La centaine d’elfes de toutes origines et de tous sexes s’arrêta.

- Je m’adresse aux elfes des bois : les humains ne sont pas nos alliés. Je ne veux pas voir un sourire, un clin d’œil ou un seul geste aguicheur.

Les elfes des bois grimacèrent.

- Je sais que les humains sont sympas et agréables mais ce n’est ni l’heure, ni le lieu. Contenez-vous.

Les elfes des bois firent la moue tout en hochant la tête, boudant comme des gamins à qui leur mère venait de refuser un sorbet à la fraise.

- Les elfes noirs maintenant : les humains ne sont pas nos ennemis. On ne les agresse pas. On ne dégaine pas en premier. On n’insulte pas. On se montre digne, fier et c’est tout.

Les elfes noirs grimacèrent. Ils avaient envie de prendre leur revanche mais hochèrent la tête en soupirant.

- Le groupe entier maintenant : je veux leur en mettre plein la vue alors je veux un groupe cohérent, avançant d’un seul pas, parlant d’une même voix. Dès que j’ordonnerai l’arrêt à distance raisonnable des murailles, vous garderez vos positions. Vous pourrez discuter avec vos voisins, manger, boire, mais en restant debout. Vous cesserez toutes ces activités à l’instant où les humains s’approcheront. Est-ce clair ?

L’escorte hocha la tête.

- Je ne le sens pas, murmura Elian.

- Ils y arriveront, la rassura Dolandar.

- Une telle union est nouvelle, rappela Elian.

- Ils y arriveront, répéta Dolandar confiant.

De fait, le résultat fut plutôt bon. Les soldats humains sortirent de Tur-Anion et se placèrent entre les elfes et la capitale de Falathon en ordre et en discipline mais également en nombre.

- Il semblerait que tu aies réussi à leur faire peur, annonça Dolandar.

- Nous ne sommes qu’une centaine, répliqua Elian. Ils surréagissent.

- Nous les agressons. Logique qu’ils se montrent prudents.

Elian resta concentrée. La rencontre avec Katherine ne tarderait plus. Plusieurs voitures apparurent desquelles descendirent de nombreux nobles, la reine de Falathon se montrant en dernier.

- Que la lune et le soleil guident tes pas, Elian, salua froidement Katherine.

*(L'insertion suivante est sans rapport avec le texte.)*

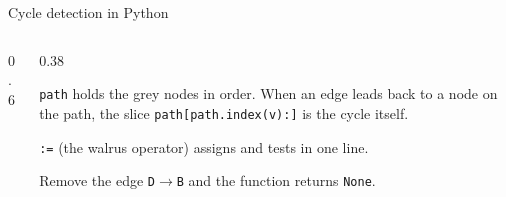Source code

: \documentclass[aspectratio=169,10pt]{beamer}
\newcommand{\pycodes}[2]{}
\begin{document}
\begin{frame}{Cycle detection in Python}
\begin{columns}[T]
\begin{column}{0.6\textwidth}
\pycodes{\fontsize{8}{9.6}}{cycle}
\end{column}
\begin{column}{0.38\textwidth}
\vspace{2mm}
{\small
\texttt{path} holds the grey nodes in order. When an edge leads back to a node on the path, the slice \texttt{path[path.index(v):]} is the cycle itself.

\vspace{2mm}
\texttt{:=} (the walrus operator) assigns and tests in one line.

\vspace{2mm}
Remove the edge \texttt{D}$\to$\texttt{B} and the function returns \texttt{None}.}
\end{column}
\end{columns}
\end{frame}
\end{document}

Elle observa partout autour d’elle.

- Je ne comprends pas. Narhem est parti te rejoindre. Il t’a ratée ?

- Non, indiqua Elian en ruyem, omettant volontairement de la saluer. Narhem m’a trouvée. Nous avons enfin terminé le duel qui nous liait. Je suis maintenant reine des elfes noirs.

Elian fit un geste et des elfes non armés s’avancèrent. Les gardes humains se crispèrent mais se calmèrent en constatant l’absence de menace.

Les elfes déposèrent devant Katherine une civière recouverte d’un linge de soie elfique teint en noir. La reine humaine observa le cadeau, refusant clairement d’y croire. Elle avait compris, bien sûr, mais son esprit ne pouvait l’envisager. Narhem était immortel. Une telle chose était impossible.

Katherine souleva le linceul. Dès qu’elle vit le visage grave et sans vie de Narhem, elle lâcha le drap, resta un instant tétanisée puis toucha le corps en tremblant.

- Narhem Ibn Saïd est mort, annonça Elian en ruyem d’une voix forte.

Katherine leva sur Elian des yeux mouillés de larmes.

- Plus aucun elfe ne demeure à Irin. Nous rendons leurs terres aux falathens, nous libérant ainsi de toute obligation à leur égard. Nous les remercions pour ce prêt ayant permis notre survie à un moment où nous en avions grand besoin. Nous réclamons nôtres les terres au sud du fleuve Vehtë. Si un seul humain venait à y poser un pied, il serait abattu sans sommation.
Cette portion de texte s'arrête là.